To determine whether the GSK3 inhibitor can also inhibit growth of patient-derived xenografts (PDXs), we used fresh tumor biopsies from three pancreatic cancer patients. Patient 1 (G12C mutant KRas; poorly differentiated T3N1 stage IIB) was refractory to neoadjuvant FOLFIRINOX (oxaliplatin (Eloxatin®), leucovirin, irinotecan, and fluorouracil)/radiation; patient 2 (G12V mutant KRas; poorly differentiated T3N1 stage IIB) had no therapy; and patient 3 (G12D mutant KRas; stage IV hepatic metastasis) progressed after gemcitabine (Gemzar)/abraxane (albumin-bound or nab-paclitaxel)/xeloda (Capecitabine) with radiation.
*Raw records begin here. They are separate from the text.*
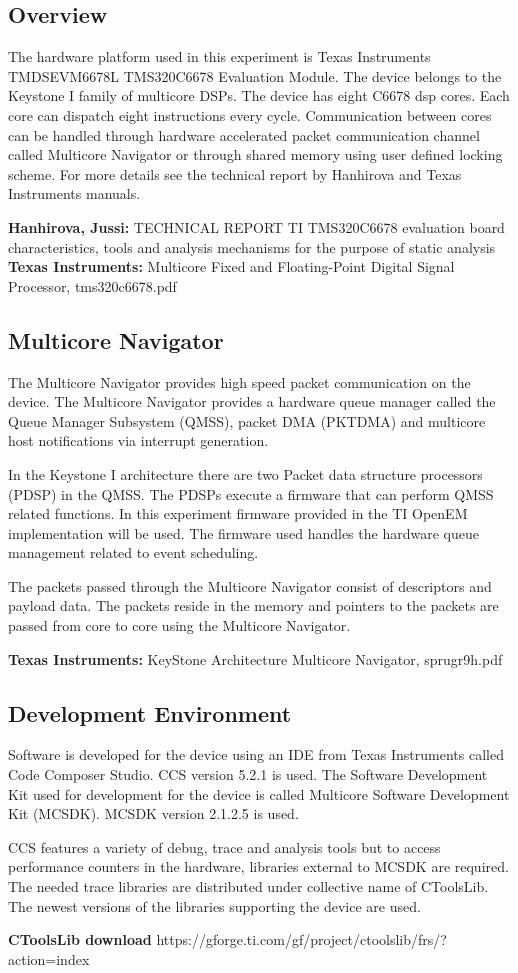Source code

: \subsection{Overview}
The hardware platform used in this experiment is Texas Instruments TMDSEVM6678L TMS320C6678 Evaluation Module. The device belongs to the Keystone I family of multicore DSPs. The device has eight C6678 dsp cores. Each core can dispatch eight instructions every cycle. Communication between cores can be handled through hardware accelerated packet communication channel called Multicore Navigator or through shared memory using user defined locking scheme. For more details see the technical report by Hanhirova and Texas Instruments manuals.

\textbf{Hanhirova, Jussi:} TECHNICAL REPORT TI TMS320C6678 evaluation board characteristics, tools and analysis mechanisms for the purpose of static analysis\\
\textbf{Texas Instruments:} Multicore Fixed and Floating-Point Digital Signal Processor, tms320c6678.pdf

\subsection{Multicore Navigator}\label{navigator}
The Multicore Navigator provides high speed packet communication on the device. The Multicore Navigator provides a hardware queue manager called the Queue Manager Subsystem (QMSS), packet DMA (PKTDMA) and multicore host notifications via interrupt generation.

In the Keystone I architecture there are two Packet data structure processors (PDSP) in the QMSS. The PDSPs execute a firmware that can perform QMSS related functions. In this experiment firmware provided in the TI OpenEM implementation will be used. The firmware used handles the hardware queue management related to event scheduling.

The packets passed through the Multicore Navigator consist of descriptors and payload data. The packets reside in the memory and pointers to the packets are passed from core to core using the Multicore Navigator.

\textbf{Texas Instruments:} KeyStone Architecture Multicore Navigator, sprugr9h.pdf

\subsection{Development Environment}\label{MCSDK}
Software is developed for the device using an IDE from Texas Instruments called Code Composer Studio. CCS version 5.2.1 is used. The Software Development Kit used for development for the device is called Multicore Software Development Kit (MCSDK). MCSDK version 2.1.2.5 is used.

CCS features a variety of debug, trace and analysis tools but to access performance counters in the hardware, libraries external to MCSDK are required. The needed trace libraries are distributed under collective name of CToolsLib. The newest versions of the libraries supporting the device are used.

\textbf{CToolsLib download} https://gforge.ti.com/gf/project/ctoolslib/frs/?action=index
Freshly resected tumors were subcutaneously implanted in NSG mice as previously described15 and randomized into vehicle (n = 10) or SB (n = 9–10) groups for each of the PDXs. Throughout treatment, SB significantly inhibited tumor growth of all three PDXs (Fig. 3f–h). By the last day of vehicle treatment, PDXs from patients 1, 2, and 3 showed average growth of 531%, 492%, and 522%, respectively. In contrast, SB treatment resulted in only 179%, 232%, and 207% growth, respectively (Fig. 3f–h). Differences in tumor growth between vehicle- and SB-treated mice were statistically significant starting at day 3 (patient 1) and day 2 (patients 2 and 3) (Fig. 3f–h and Supplementary Fig. 4a–c).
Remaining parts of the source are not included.